## Entries supplied
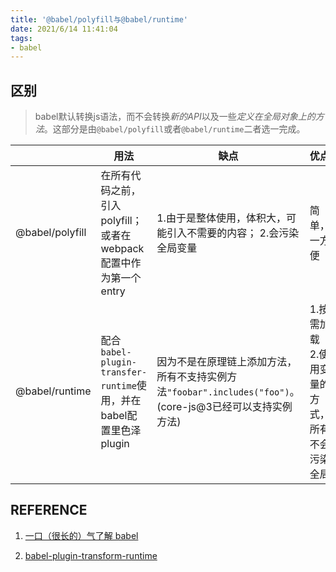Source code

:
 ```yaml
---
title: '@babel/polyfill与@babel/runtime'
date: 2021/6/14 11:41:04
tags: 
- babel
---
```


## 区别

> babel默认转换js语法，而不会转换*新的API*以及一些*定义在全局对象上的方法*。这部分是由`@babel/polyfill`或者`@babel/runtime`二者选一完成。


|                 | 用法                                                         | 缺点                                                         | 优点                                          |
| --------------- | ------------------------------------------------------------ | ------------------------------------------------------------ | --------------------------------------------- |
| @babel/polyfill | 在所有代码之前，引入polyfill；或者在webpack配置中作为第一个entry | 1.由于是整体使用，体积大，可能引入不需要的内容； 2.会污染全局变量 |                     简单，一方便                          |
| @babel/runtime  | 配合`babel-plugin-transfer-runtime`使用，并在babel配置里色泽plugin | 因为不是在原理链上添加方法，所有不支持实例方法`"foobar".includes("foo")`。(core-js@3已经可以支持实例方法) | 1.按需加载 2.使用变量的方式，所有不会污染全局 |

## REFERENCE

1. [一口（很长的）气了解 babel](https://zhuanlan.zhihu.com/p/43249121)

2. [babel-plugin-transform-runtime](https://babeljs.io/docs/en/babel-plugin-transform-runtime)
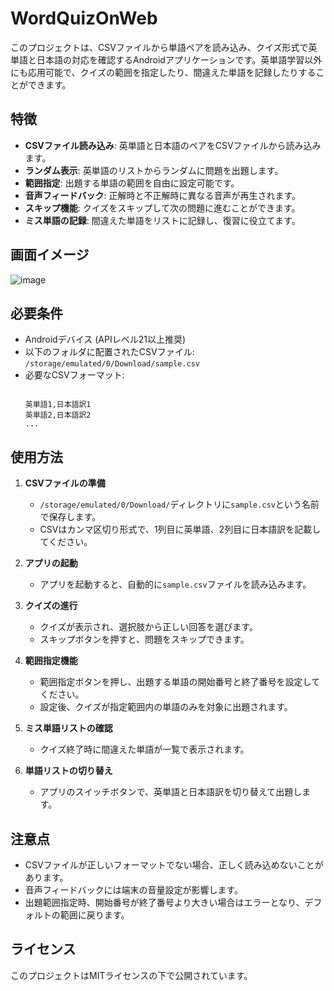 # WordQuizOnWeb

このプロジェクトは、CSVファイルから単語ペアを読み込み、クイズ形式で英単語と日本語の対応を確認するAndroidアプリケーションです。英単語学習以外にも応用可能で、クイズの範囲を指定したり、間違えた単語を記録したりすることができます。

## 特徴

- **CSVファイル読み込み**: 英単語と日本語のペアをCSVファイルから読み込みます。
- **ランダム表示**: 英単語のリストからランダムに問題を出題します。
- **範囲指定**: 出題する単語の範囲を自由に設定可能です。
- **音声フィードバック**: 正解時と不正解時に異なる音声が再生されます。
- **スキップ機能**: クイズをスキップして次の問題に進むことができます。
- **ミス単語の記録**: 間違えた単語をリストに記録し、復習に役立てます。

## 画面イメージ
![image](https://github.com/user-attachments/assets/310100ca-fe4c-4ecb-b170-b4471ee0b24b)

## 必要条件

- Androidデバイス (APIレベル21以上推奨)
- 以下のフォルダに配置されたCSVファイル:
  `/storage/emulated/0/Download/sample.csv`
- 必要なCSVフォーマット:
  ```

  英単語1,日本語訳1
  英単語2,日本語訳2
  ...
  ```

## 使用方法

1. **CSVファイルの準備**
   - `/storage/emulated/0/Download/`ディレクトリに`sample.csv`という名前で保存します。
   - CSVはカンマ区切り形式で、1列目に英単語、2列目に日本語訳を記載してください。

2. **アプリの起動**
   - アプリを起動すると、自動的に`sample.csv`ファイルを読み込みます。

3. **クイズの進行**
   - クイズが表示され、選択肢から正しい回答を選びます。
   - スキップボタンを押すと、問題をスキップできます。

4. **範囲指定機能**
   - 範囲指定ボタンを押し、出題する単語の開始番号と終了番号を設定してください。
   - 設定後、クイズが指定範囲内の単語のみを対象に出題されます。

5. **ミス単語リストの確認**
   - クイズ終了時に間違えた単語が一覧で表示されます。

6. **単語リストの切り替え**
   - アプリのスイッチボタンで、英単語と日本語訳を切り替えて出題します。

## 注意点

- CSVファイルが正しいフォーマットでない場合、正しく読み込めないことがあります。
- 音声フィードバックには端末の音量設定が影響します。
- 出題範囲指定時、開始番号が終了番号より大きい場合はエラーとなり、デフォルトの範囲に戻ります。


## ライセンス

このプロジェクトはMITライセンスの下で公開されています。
--
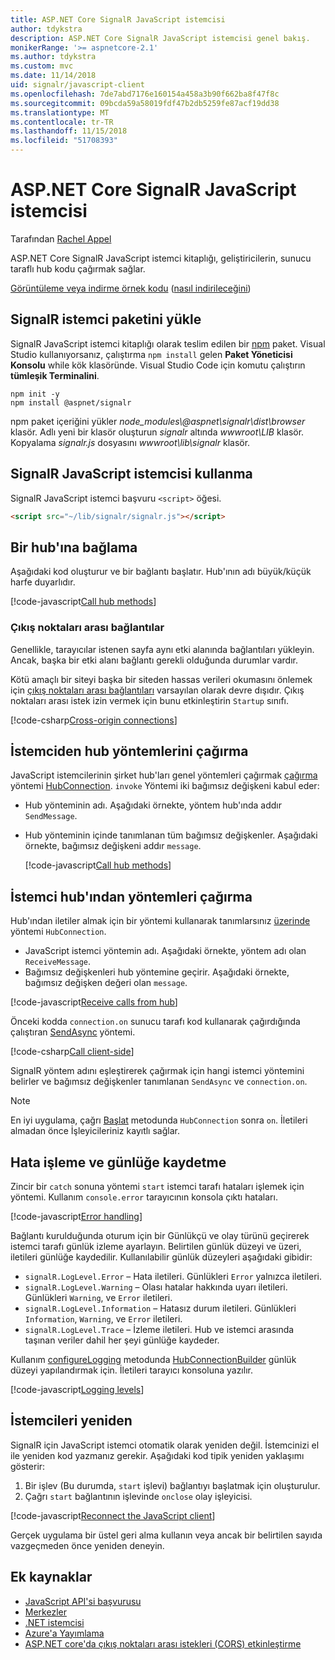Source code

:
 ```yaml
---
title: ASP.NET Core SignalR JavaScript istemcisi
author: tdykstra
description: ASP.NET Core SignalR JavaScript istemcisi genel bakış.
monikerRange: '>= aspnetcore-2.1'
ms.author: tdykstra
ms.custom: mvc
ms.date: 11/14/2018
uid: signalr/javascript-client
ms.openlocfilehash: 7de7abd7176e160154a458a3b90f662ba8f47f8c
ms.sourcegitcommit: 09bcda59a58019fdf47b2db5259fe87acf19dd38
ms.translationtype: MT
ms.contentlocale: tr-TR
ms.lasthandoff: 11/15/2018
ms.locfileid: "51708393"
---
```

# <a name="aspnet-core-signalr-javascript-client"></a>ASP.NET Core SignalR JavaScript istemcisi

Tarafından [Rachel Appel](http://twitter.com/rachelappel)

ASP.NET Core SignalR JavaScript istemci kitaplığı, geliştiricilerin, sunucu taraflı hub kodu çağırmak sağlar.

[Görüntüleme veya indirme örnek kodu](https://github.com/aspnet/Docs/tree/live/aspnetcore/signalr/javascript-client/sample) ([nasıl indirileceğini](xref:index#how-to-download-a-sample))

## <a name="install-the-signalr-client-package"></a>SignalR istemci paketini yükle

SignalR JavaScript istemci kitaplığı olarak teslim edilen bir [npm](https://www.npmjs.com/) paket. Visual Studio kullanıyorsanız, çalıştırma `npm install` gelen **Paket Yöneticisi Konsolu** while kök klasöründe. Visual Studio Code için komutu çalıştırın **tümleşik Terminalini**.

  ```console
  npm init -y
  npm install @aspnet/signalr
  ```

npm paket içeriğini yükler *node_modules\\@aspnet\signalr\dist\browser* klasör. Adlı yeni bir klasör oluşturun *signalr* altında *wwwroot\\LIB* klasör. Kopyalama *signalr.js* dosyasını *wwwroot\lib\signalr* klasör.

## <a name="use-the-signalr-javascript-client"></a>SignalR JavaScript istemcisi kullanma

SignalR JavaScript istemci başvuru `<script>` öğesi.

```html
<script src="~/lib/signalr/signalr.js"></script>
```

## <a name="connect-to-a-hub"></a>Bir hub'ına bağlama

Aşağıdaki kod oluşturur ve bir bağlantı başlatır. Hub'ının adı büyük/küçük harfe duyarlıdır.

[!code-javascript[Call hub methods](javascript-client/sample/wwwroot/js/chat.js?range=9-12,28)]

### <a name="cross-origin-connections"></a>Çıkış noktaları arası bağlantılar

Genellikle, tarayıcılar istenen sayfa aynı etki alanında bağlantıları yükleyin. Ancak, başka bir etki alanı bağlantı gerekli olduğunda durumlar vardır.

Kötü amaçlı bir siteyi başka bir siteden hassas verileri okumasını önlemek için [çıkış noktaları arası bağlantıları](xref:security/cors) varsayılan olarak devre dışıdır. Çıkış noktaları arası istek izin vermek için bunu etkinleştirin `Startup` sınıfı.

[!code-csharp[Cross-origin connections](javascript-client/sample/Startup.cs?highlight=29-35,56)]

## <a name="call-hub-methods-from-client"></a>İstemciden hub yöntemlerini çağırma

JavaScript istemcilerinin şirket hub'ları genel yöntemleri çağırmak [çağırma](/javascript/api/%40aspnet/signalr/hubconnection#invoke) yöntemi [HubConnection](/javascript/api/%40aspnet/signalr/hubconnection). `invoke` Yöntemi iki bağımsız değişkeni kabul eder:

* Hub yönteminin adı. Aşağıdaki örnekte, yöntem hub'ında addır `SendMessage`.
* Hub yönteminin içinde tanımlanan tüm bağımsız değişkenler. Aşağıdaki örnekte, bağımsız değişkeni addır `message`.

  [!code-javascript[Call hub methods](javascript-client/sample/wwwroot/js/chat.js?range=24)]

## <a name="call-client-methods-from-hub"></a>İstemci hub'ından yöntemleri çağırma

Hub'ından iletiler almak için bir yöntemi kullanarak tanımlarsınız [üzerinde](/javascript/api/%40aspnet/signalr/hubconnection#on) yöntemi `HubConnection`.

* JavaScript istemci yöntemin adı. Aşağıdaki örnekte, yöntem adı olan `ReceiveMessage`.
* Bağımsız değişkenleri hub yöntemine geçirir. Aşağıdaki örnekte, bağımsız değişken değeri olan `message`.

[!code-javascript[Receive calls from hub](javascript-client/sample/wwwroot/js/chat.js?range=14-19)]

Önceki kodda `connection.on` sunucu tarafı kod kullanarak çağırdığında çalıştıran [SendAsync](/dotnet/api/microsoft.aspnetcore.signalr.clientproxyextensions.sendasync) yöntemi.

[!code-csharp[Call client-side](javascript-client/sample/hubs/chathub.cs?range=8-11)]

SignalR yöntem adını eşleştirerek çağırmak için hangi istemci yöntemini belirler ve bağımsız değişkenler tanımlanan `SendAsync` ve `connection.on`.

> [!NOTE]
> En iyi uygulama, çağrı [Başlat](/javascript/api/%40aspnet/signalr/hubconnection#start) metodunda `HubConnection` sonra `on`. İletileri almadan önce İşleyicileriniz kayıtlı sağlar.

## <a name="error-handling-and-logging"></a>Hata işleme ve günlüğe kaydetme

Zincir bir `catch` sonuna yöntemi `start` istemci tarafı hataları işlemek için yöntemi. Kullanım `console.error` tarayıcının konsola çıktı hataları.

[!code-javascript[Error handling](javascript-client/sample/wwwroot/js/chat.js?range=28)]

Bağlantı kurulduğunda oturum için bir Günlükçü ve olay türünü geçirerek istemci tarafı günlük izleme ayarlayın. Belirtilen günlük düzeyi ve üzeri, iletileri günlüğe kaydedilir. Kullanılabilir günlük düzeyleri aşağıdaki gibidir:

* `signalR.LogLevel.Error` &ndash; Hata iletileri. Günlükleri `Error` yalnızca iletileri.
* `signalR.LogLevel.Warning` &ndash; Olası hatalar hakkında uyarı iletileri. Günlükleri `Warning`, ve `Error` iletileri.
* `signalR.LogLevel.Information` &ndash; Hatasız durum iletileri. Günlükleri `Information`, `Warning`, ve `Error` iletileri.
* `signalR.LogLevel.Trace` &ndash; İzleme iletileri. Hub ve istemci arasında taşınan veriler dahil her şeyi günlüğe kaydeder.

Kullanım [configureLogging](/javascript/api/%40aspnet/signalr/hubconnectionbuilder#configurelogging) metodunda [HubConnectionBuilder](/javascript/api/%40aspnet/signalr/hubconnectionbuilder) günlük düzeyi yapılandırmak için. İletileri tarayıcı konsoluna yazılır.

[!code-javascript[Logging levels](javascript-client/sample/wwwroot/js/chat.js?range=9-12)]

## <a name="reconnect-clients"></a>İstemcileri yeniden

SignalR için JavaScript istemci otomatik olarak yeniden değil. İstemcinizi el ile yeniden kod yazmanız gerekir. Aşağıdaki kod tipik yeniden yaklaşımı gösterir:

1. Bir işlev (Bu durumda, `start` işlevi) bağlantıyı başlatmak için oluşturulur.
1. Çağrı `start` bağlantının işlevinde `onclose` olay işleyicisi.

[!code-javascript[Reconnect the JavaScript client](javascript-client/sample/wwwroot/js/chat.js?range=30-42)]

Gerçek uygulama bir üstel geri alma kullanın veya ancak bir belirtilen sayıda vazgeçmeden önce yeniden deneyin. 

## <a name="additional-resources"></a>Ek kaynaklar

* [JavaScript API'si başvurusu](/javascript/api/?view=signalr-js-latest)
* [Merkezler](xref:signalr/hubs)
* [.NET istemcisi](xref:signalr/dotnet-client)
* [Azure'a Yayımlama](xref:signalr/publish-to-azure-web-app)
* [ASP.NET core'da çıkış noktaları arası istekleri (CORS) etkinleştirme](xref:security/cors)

## Activity
Find every line in the records above that contains the word "sunucu", and copy each one.

## Response area
ASP.NET Core SignalR JavaScript istemci kitaplığı, geliştiricilerin, sunucu taraflı hub kodu çağırmak sağlar.
Önceki kodda `connection.on` sunucu tarafı kod kullanarak çağırdığında çalıştıran [SendAsync](/dotnet/api/microsoft.aspnetcore.signalr.clientproxyextensions.sendasync) yöntemi.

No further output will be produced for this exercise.